>>>
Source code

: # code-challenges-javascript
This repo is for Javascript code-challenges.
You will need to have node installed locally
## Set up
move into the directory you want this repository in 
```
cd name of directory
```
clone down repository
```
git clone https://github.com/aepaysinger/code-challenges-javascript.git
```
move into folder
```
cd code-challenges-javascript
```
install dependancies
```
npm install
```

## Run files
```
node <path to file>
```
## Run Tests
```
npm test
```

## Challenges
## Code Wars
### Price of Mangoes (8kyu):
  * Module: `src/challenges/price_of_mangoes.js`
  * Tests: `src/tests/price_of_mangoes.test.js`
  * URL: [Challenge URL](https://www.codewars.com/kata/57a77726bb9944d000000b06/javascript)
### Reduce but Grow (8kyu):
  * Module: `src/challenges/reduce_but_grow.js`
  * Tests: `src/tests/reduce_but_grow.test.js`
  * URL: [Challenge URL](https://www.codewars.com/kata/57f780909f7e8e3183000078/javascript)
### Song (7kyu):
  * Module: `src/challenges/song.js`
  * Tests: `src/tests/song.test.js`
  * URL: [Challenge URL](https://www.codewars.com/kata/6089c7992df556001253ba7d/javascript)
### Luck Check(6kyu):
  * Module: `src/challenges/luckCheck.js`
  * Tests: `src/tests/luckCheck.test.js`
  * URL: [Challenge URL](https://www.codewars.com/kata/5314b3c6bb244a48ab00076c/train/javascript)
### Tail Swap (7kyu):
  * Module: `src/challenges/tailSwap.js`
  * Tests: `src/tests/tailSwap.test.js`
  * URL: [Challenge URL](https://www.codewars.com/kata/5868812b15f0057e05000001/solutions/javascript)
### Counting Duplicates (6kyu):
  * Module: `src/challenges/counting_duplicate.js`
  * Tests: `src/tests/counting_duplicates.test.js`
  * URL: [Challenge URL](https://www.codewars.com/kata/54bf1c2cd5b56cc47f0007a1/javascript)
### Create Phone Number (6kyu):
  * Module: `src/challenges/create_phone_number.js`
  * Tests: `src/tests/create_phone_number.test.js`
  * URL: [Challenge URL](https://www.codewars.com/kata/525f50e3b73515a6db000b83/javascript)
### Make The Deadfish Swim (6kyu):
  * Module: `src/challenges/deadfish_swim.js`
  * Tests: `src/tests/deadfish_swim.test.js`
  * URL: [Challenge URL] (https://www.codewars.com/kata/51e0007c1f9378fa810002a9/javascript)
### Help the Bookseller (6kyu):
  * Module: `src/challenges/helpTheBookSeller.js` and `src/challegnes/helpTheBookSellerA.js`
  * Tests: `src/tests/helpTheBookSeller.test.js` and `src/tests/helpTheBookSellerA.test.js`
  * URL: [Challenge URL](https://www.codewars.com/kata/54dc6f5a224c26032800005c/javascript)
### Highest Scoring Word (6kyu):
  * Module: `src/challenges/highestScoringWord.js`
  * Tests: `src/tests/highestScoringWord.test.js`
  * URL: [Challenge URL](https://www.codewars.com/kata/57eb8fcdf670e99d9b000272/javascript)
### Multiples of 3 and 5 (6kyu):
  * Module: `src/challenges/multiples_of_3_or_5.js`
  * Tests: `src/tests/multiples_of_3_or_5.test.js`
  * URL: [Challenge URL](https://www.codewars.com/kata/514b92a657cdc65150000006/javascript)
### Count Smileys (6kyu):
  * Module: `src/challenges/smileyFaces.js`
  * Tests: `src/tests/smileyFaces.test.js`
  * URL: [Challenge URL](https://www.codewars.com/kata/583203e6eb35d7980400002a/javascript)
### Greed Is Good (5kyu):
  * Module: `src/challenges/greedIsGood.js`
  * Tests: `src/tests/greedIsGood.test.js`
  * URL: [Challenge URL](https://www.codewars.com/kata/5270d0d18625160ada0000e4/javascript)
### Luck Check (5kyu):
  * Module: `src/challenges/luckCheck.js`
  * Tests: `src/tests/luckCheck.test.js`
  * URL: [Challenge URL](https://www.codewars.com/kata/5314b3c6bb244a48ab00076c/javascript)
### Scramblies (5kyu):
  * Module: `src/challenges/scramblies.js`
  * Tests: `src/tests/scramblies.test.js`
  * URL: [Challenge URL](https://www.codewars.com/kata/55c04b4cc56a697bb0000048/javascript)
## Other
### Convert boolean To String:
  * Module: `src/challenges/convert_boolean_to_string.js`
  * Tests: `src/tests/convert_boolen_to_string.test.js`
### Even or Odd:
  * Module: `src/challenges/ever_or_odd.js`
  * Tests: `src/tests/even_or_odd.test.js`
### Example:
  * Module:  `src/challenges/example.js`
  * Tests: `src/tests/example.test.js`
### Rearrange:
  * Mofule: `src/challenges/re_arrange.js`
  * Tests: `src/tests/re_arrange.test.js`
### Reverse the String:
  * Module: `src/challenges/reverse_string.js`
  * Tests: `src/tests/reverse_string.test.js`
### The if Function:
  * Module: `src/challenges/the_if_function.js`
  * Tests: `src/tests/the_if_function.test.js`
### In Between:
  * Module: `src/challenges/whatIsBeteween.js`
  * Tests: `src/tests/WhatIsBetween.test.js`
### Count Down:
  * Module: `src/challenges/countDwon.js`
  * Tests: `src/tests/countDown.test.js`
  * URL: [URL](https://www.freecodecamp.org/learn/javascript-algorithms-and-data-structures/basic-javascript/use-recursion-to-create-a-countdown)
<<<
TASK TO COMPLETE
How many of the lines above hold the word "helpTheBookSeller"? State that number and nothing else.

SOLVED EXERCISE
2